— Exercise description —
Only the lines from the start of the data through the line containing "2. Wherever you" should be written out, exactly as they are, with both ends included and the pictures left out.

— Stored data entries —
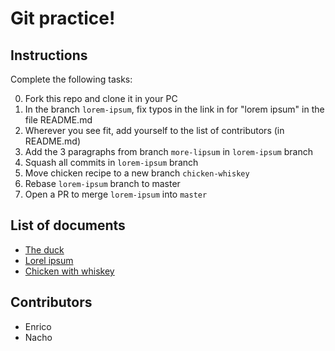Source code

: # Git practice!

## Instructions

Complete the following tasks:

  0. Fork this repo and clone it in your PC
  1. In the branch `lorem-ipsum`, fix typos in the link in for "lorem ipsum" in the file README.md
  2. Wherever you see fit, add yourself to the list of contributors (in README.md)
  3. Add the 3 paragraphs from branch `more-lipsum` in `lorem-ipsum` branch
  4. Squash all commits in `lorem-ipsum` branch
  5. Move chicken recipe to a new branch `chicken-whiskey`
  6. Rebase `lorem-ipsum` branch to master
  7. Open a PR to merge `lorem-ipsum` into `master`


## List of documents

  * [The duck](./duck.md)
  * [Lorel ipsum](./lipsum.md)
  * [Chicken with whiskey](./chicken-whiskey.md)



## Contributors

  * Enrico
  * Nacho
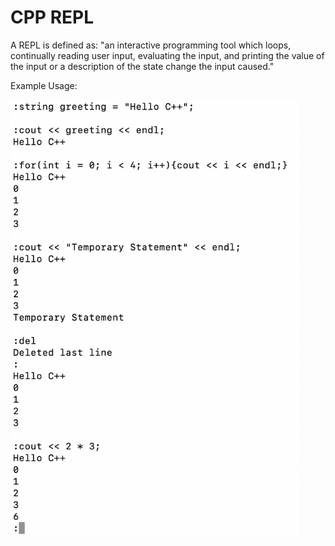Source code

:# CPP REPL
A REPL is defined as: "an interactive programming tool which loops, continually reading user input, evaluating the input, and printing the value of the input or a description of the state change the input caused."

Example Usage:

<img src="Screenshot/Screenshot.png" alt="drawing" width="460" height="700"/>
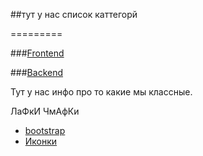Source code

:##тут у нас список каттегорй

=========

###[Frontend](#frontend)


###[Backend]()

Тут у нас инфо про то какие мы классные.


ЛаФкИ ЧмАфКи

<a id="frontend"></a>
 * [bootstrap](./frontend/bootstrap.md)
 * [Иконки](./frontend/icons.md)

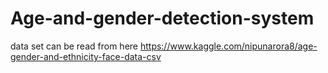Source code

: # Age-and-gender-detection-system
data set can be read from here
https://www.kaggle.com/nipunarora8/age-gender-and-ethnicity-face-data-csv
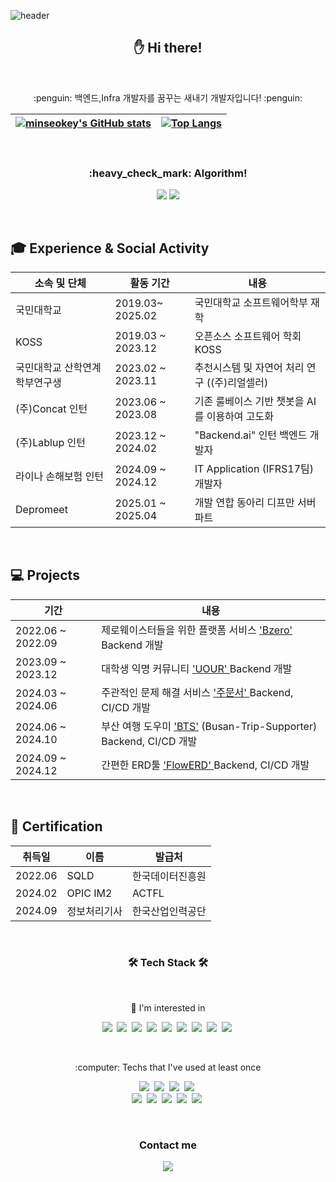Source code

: ![header](https://capsule-render.vercel.app/api?type=waving&color=auto&height=200&section=header&text=minseokey's%20GitHub&fontSize=40&fontAlign=70&fontAlignY=50)

<h2 align="center"> ✋  Hi there!</h2>
<br>

<p align ="center"> :penguin: 백엔드,Infra 개발자를 꿈꾸는 새내기 개발자입니다! :penguin:<p>
  

[![minseokey's GitHub stats](https://github-readme-stats-sigma-five.vercel.app/api?username=minseokey&hide_border=true&theme=graywhite)](https://github.com/minseokey/github-readme-stats) | [![Top Langs](https://github-readme-stats-sigma-five.vercel.app/api/top-langs/?username=minseokey&layout=compact&hide_border=true&theme=graywhite)](https://github.com/minseokey) |
| ------------- | ------------- |

<br>


<h3 align="center">:heavy_check_mark: Algorithm!</h3>
<p align="center">
  <img src="http://mazassumnida.wtf/api/v2/generate_badge?boj=lms990427&cache=c">
  <img src="http://mazandi.herokuapp.com/api?handle=lms990427&theme=warm"/>
</p>

<br>
  
  ## 🎓 Experience & Social Activity
  
  |소속 및 단체|활동 기간|내용|
  |---|---|---|
  |국민대학교| 2019.03~ 2025.02  | 국민대학교 소프트웨어학부 재학 |
  |KOSS|2019.03 ~ 2023.12| 오픈소스 소프트웨어 학회 KOSS |
  |국민대학교 산학연계 학부연구생|2023.02 ~ 2023.11| 추천시스템 및 자연어 처리 연구 ((주)리얼셀러)|
  |(주)Concat 인턴|2023.06 ~ 2023.08| 기존 룰베이스 기반 챗봇을 AI 를 이용하여 고도화 |
  |(주)Lablup 인턴|2023.12 ~ 2024.02| "Backend.ai" 인턴 백엔드 개발자 |
  |라이나 손해보험 인턴|2024.09 ~ 2024.12| IT Application (IFRS17팀) 개발자 |
  |Depromeet|2025.01 ~ 2025.04| 개발 연합 동아리 디프만 서버파트 |
  

<br>
  
  ## 💻 Projects
  
  | 기간 | 내용 |
  | --- | --- |
  | 2022.06 ~ 2022.09 | 제로웨이스터들을 위한 플랫폼 서비스 <a href="https://github.com/People-zero"> 'Bzero' </a> Backend 개발 |
  | 2023.09 ~ 2023.12 | 대학생 익명 커뮤니티 <a href="https://github.com/UOUR-project"> 'UOUR' </a> Backend 개발 |
  | 2024.03 ~ 2024.06 | 주관적인 문제 해결 서비스 <a href=https://github.com/kookmin-sw/capstone-2024-19> '주문서' </a> Backend, CI/CD 개발|
  | 2024.06 ~ 2024.10 | 부산 여행 도우미 <a href="https://github.com/BTS-Busan-Trip-Supporter">'BTS'</a> (Busan-Trip-Supporter) Backend, CI/CD 개발|
  | 2024.09 ~ 2024.12 | 간편한 ERD툴 <a href="https://github.com/KMU-FlowERD"> 'FlowERD' </a> Backend, CI/CD 개발|

<br>

  ## 🪪 Certification
  
  | 취득일 | 이름 | 발급처|
  | --- | --- | --- |
  | 2022.06|SQLD| 한국데이터진흥원|
  | 2024.02|OPIC IM2| ACTFL|
  | 2024.09|정보처리기사|한국산업인력공단|
  
<br>

<h3 align="center">🛠 Tech Stack 🛠</h3>

<br>
<p align="center"> 📖  I'm interested in </p>
<p align="center">
  <img src="https://img.shields.io/badge/Mysql-E6B91E?style=flat-square&logo=MySql&logoColor=white"/></a>&nbsp 
  <img src="https://img.shields.io/badge/PostgreSQL-4169E1?style=flat-square&logo=postgresql&logoColor=white"/></a>&nbsp
  <img src="https://img.shields.io/badge/Redis-DC382D?style=flat-square&logo=Redis&logoColor=white"/></a>&nbsp
  <img src="https://img.shields.io/badge/Java-007396?style=flat-square&logo=Java&logoColor=white"/></a>&nbsp
  <img src="https://img.shields.io/badge/Spring-6DB33F?style=flat-square&logo=Spring&logoColor=white"/></a>&nbsp
  <img src="https://img.shields.io/badge/Spring Boot-6DB33F?style=flat-square&logo=Spring Boot&logoColor=white"/></a>&nbsp
  <img src="https://img.shields.io/badge/Docker-A8B9CC?style=flat-square&logo=Docker&logoColor=white"/></a>&nbsp 
  <img src="https://img.shields.io/badge/aws-333664?style=flat-square&logo=amazonwebservices&logoColor=white"/></a>&nbsp
  <img src="https://img.shields.io/badge/Nginx-009639?style=flat-square&logo=Nginx&logoColor=white"/></a>&nbsp
  
</p>

<br>
<p align="center"> :computer: Techs that I've used at least once </p>

<p align="center">
  <img src="https://img.shields.io/badge/Python-3766AB?style=flat-square&logo=Python&logoColor=white"/></a>&nbsp 
  <img src="https://img.shields.io/badge/Django-092E20?style=flat-square&logo=Django&logoColor=white"/></a>&nbsp 
  <img src="https://img.shields.io/badge/Javascript-ffb13b?style=flat-square&logo=javascript&logoColor=white"/></a>&nbsp
  <img src="https://img.shields.io/badge/Android Studio-3DDC84?style=flat-square&logo=Android Studio&logoColor=white"/></a>&nbsp
  <br>
  <img src="https://img.shields.io/badge/C++-00599C?style=flat-square&logo=C%2B%2B&logoColor=white"/></a>&nbsp 
  <img src="https://img.shields.io/badge/C-A8B9CC?style=flat-square&logo=C&logoColor=white"/></a>&nbsp
  <img src="https://img.shields.io/badge/HTML5-E34F26?style=flat-square&logo=HTML5&logoColor=white"/></a>&nbsp 
  <img src="https://img.shields.io/badge/css-1572B6?style=flat-square&logo=css3&logoColor=white"/></a>&nbsp
  <img src="https://img.shields.io/badge/PyTorch-EE4C2C?style=flat-square&logo=PyTorch&logoColor=white"/></a>&nbsp  
</p>


<br>
 
 
<h3 align="center">Contact me</h3>

<p align="center">
  <a href="mailto:lms990427@kookmin.ac.kr"><img src="https://img.shields.io/badge/Gmail-EA4335?style=flat-square&logo=Gmail&logoColor=white&link=lms990427@kookmin.ac.kr"/></a>
</p>

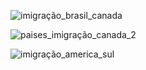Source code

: 
![imigração_brasil_canada](https://github.com/ingridalvesz/Data_Visualization-py/assets/88692119/a5a4cff8-e47d-4bcd-8c22-e6904d6d1bb3)

![paises_imigração_canada_2](https://github.com/ingridalvesz/Data_Visualization-py/assets/88692119/a34fc2d0-78de-4a36-afc8-05377b884d3a)

![imigração_america_sul](https://github.com/ingridalvesz/Data_Visualization-py/assets/88692119/d7f8641f-e764-49dc-aefc-e259a8058585) 

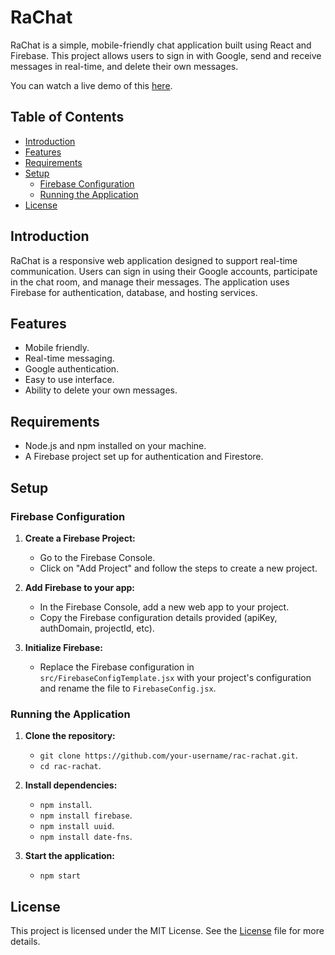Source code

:# RaChat
RaChat is a simple, mobile-friendly chat application built using React and Firebase. This project allows users to sign in with Google, send and receive messages in real-time, and delete their own messages.<br>

You can watch a live demo of this [here](https://rachat.rasmusac.dk/).

## Table of Contents
- [Introduction](#introduction)
- [Features](#features)
- [Requirements](#requirements)
- [Setup](#setup)
  - [Firebase Configuration](#firebase-configuration)
  - [Running the Application](#running-the-application)
- [License](#license)

## Introduction
RaChat is a responsive web application designed to support real-time communication. Users can sign in using their Google accounts, participate in the chat room, and manage their messages. The application uses Firebase for authentication, database, and hosting services.

## Features
- Mobile friendly.
- Real-time messaging.
- Google authentication.
- Easy to use interface.
- Ability to delete your own messages.

## Requirements
- Node.js and npm installed on your machine.
- A Firebase project set up for authentication and Firestore.

## Setup
### Firebase Configuration
1. **Create a Firebase Project:**
   - Go to the Firebase Console.
   - Click on "Add Project" and follow the steps to create a new project.

2. **Add Firebase to your app:**
   - In the Firebase Console, add a new web app to your project.
   - Copy the Firebase configuration details provided (apiKey, authDomain, projectId, etc).

3. **Initialize Firebase:**
   - Replace the Firebase configuration in `src/FirebaseConfigTemplate.jsx` with your project's configuration and rename the file to `FirebaseConfig.jsx`.

### Running the Application
1. **Clone the repository:**
   - `git clone https://github.com/your-username/rac-rachat.git`.
   - `cd rac-rachat`.

2. **Install dependencies:**
   - `npm install`.
   - `npm install firebase`.
   - `npm install uuid`.
   - `npm install date-fns`.

3. **Start the application:**
   - `npm start`

## License
This project is licensed under the MIT License. See the [License](./LICENSE.md) file for more details.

— Exercise solution —
Source code

: # Git practice!

## Instructions

Complete the following tasks:

  0. Fork this repo and clone it in your PC
  1. In the branch `lorem-ipsum`, fix typos in the link in for "lorem ipsum" in the file README.md
  2. Wherever you see fit, add yourself to the list of contributors (in README.md)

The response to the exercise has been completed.